Bugün oldukça iyi bir tablo çizilse de Ankara-Abuja hattı geçmişte oldukça gergindi. 15 Temmuz kanlı darbe girişiminin ardından Türkiye, Nijerya’dan FETÖ ile iltisaklı okul, şirket ve şahısların cezalandırılmasını talep etmişti. Abuja yönetimi bu isteği başta çıkarlarına uygun bulmayarak ayak sürümeyi seçti, kanıt istedi. Fakat Nijerya’daki ekonomik kriz ve insan hakları karnesindeki zayıflardan ötürü ABD’nin uyguladığı silah ambargosu dengeleri çabuk değiştirdi.
Ankara krizi fırsata çevirerek Nijeryalı muhataplarına reddedilemez bir teklif yaptı: savunma ortaklığı ve Türk yapımı silahlar. Cumhurbaşkanı Erdoğan Ekim’deki bölge ziyareti esnasında Nijerya’ya uğrayarak “FETÖ’nün hala ülkede aktif olduğunu ve terörle mücadelede Abuja ile istihbarat paylaşımını sürdüreceklerini” söyledi. Bu esnada iki ülke arasındaki ticaret hacminin de 5 milyar dolar seviyesine gelmesi temennisinde bulundu.

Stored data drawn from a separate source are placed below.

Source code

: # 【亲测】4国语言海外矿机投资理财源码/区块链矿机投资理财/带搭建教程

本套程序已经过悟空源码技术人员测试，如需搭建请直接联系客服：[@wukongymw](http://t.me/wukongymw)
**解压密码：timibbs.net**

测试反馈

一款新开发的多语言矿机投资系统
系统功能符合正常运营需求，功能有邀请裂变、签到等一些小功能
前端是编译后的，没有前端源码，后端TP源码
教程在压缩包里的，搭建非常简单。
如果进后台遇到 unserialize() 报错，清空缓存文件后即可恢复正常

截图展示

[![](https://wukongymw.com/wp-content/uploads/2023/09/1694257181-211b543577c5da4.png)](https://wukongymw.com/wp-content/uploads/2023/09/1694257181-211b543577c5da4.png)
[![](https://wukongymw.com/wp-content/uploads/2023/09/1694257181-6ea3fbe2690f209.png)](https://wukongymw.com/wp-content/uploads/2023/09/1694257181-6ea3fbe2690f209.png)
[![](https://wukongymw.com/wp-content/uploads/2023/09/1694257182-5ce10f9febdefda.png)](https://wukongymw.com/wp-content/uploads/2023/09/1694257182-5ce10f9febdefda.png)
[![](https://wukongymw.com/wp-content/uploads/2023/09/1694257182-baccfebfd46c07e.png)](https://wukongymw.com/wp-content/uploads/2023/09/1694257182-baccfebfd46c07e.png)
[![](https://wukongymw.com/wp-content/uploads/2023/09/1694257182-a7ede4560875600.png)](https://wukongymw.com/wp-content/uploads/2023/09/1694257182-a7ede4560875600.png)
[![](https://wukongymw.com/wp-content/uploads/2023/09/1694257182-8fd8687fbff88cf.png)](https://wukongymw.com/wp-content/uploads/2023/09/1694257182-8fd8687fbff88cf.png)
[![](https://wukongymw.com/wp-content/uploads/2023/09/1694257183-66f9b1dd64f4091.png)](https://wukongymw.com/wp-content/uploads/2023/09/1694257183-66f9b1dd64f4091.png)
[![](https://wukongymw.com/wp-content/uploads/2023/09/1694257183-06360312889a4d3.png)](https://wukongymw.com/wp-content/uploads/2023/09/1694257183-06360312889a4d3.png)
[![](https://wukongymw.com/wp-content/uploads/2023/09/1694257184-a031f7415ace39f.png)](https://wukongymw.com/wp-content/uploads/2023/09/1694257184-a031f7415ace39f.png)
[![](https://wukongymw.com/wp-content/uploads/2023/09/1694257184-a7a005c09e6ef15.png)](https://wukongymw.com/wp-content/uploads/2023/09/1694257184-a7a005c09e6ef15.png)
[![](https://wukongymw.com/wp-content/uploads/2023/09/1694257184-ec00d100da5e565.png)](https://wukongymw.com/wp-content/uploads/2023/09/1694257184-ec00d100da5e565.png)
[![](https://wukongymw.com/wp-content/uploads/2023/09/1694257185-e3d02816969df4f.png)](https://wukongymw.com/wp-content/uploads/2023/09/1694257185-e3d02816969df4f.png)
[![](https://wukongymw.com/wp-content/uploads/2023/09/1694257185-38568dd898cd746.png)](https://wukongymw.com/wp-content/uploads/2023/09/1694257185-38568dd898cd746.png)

Nijerya örneği Türkiye’nin Afrika’daki çatlakları nasıl doğru bir şekilde değerlendirerek ortak çıkarlar üzerine ilişkiler kurduğunun göstergesi. Savunma sanayiine yapılan yatırımlar bugün artık Ankara’nın askeri alanda ihracat yapan ve elindeki kozu kullanan bir aktör olmasını sağladı. Pandemi koşullarında Batı’nın Afrika’ya uyguladığı tecrit ile beraber kıtada artık Afrikalıları doğrudan muhatap alan, sömürgecilik bagajı bulunmayan “yeni bir güç” var.